I'm doing some complex operations in Pyspark where the last operation is a flatMap that yields an object of type pyspark.rdd.PipelinedRDD whose content is simply a list of strings:
print(output_data.take(8))
> ['a', 'abc', 'a', 'aefgtr', 'bcde', 'bc', 'bhdsjfk', 'b']
I'm starting my Spark-Session like this (local session for testing):
spark = SparkSession.builder.appName("my_app")\
.config('spark.sql.shuffle.partitions', '2').master("local").getOrCreate()
My input data looks like this:
input_data = (('a', ('abc', [[('abc', 23)], 23, False, 3])),
('a', ('abcde', [[('abcde', 17)], 17, False, 5])),
('a', ('a', [[('a', 66)], 66, False, 1])),
('a', ('aefgtr', [[('aefgtr', 65)], 65, False, 6])),
('b', ('bc', [[('bc', 25)], 25, False, 2])),
('b', ('bcde', [[('bcde', 76)], 76, False, 4])),
('b', ('b', [[('b', 13)], 13, False, 1])),
('b', ('bhdsjfk', [[('bhdsjfk', 36)], 36, False, 7])))
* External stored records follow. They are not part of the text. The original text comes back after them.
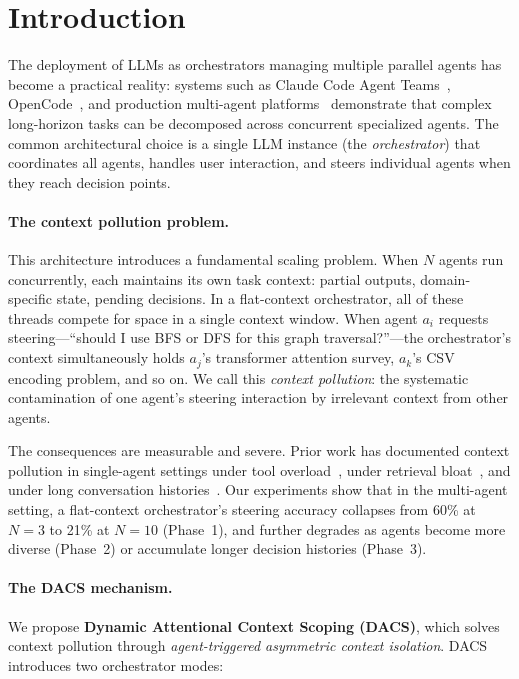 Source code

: \documentclass{article}
\begin{document}
\section{Introduction}
\label{sec:intro}

The deployment of LLMs as orchestrators managing multiple parallel agents
has become a practical reality: systems such as Claude Code Agent
Teams~\citep{anthropic2025code}, OpenCode~\citep{opencode2025}, and
production multi-agent platforms~\citep{agentorchestra2025} demonstrate
that complex long-horizon tasks can be decomposed across concurrent
specialized agents.
The common architectural choice is a single LLM instance (the
\emph{orchestrator}) that coordinates all agents, handles user
interaction, and steers individual agents when they reach decision points.

\paragraph{The context pollution problem.}
This architecture introduces a fundamental scaling problem.
When $N$ agents run concurrently, each maintains its own task context:
partial outputs, domain-specific state, pending decisions.
In a flat-context orchestrator, all of these threads compete for space in
a single context window.
When agent $a_i$ requests steering—``should I use BFS or DFS for this
graph traversal?''—the orchestrator's context simultaneously holds $a_j$'s
transformer attention survey, $a_k$'s CSV encoding problem, and so on.
We call this \emph{context pollution}: the systematic contamination of
one agent's steering interaction by irrelevant context from other agents.

The consequences are measurable and severe.
Prior work has documented context pollution in single-agent settings
under tool overload~\citep{adaptorch2025,codedelegator2025}, under
retrieval bloat~\citep{sidequest2025}, and under long conversation
histories~\citep{afm2024,ace2026}.
Our experiments show that in the multi-agent setting, a flat-context
orchestrator's steering accuracy collapses from 60\% at $N=3$ to 21\% at
$N=10$ (Phase~1), and further degrades as agents become more diverse
(Phase~2) or accumulate longer decision histories (Phase~3).

\paragraph{The DACS mechanism.}
We propose \textbf{Dynamic Attentional Context Scoping (DACS)}, which
solves context pollution through \emph{agent-triggered asymmetric context
isolation}.
DACS introduces two orchestrator modes:
\end{document}
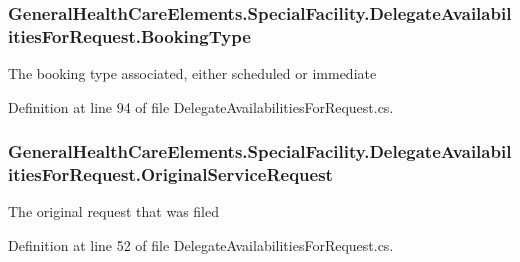 \subsubsection[{\texorpdfstring{Booking\+Type}{BookingType}}]{ General\+Health\+Care\+Elements.\+Special\+Facility.\+Delegate\+Availabilities\+For\+Request.\+Booking\+Type\hspace{0.3cm}{\ttfamily [get]}}\hypertarget{class_general_health_care_elements_1_1_special_facility_1_1_delegate_availabilities_for_request_a292782a7f13f112e87cf5fe53b51d82f}{}\label{class_general_health_care_elements_1_1_special_facility_1_1_delegate_availabilities_for_request_a292782a7f13f112e87cf5fe53b51d82f}


The booking type associated, either scheduled or immediate 



Definition at line 94 of file Delegate\+Availabilities\+For\+Request.\+cs.

\subsubsection[{\texorpdfstring{Original\+Service\+Request}{OriginalServiceRequest}}]{ General\+Health\+Care\+Elements.\+Special\+Facility.\+Delegate\+Availabilities\+For\+Request.\+Original\+Service\+Request\hspace{0.3cm}{\ttfamily [get]}}\hypertarget{class_general_health_care_elements_1_1_special_facility_1_1_delegate_availabilities_for_request_a35ce2e582876eac29e90b6933fdd660b}{}\label{class_general_health_care_elements_1_1_special_facility_1_1_delegate_availabilities_for_request_a35ce2e582876eac29e90b6933fdd660b}


The original request that was filed 



Definition at line 52 of file Delegate\+Availabilities\+For\+Request.\+cs.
input_data = sc.parallelize(input_data)
I want to turn that output RDD into a DataFrame with one column like this:
schema = StructType([StructField("term", StringType())])
df = spark.createDataFrame(output_data, schema=schema)
This doesn't work, I'm getting this error:
TypeError: StructType can not accept object 'a' in type <class 'str'>
So I tried it without schema and got this error:
TypeError: Can not infer schema for type: <class 'str'>
EDIT: The same error happens when trying toDF().
So for some reason I have a pyspark.rdd.PipelinedRDD whose elements are not StringType but standard Python str.
I'm relatively new to Pyspark so can someone enlighten me on why this might be happening?
I'm surprised Pyspark isn't able to implicitely cast str to StringType.
I can't post the entire code, just saying that I'm doing some complex stuff with strings including string comparison and for-loops. I'm not explicitely typecasting anything though.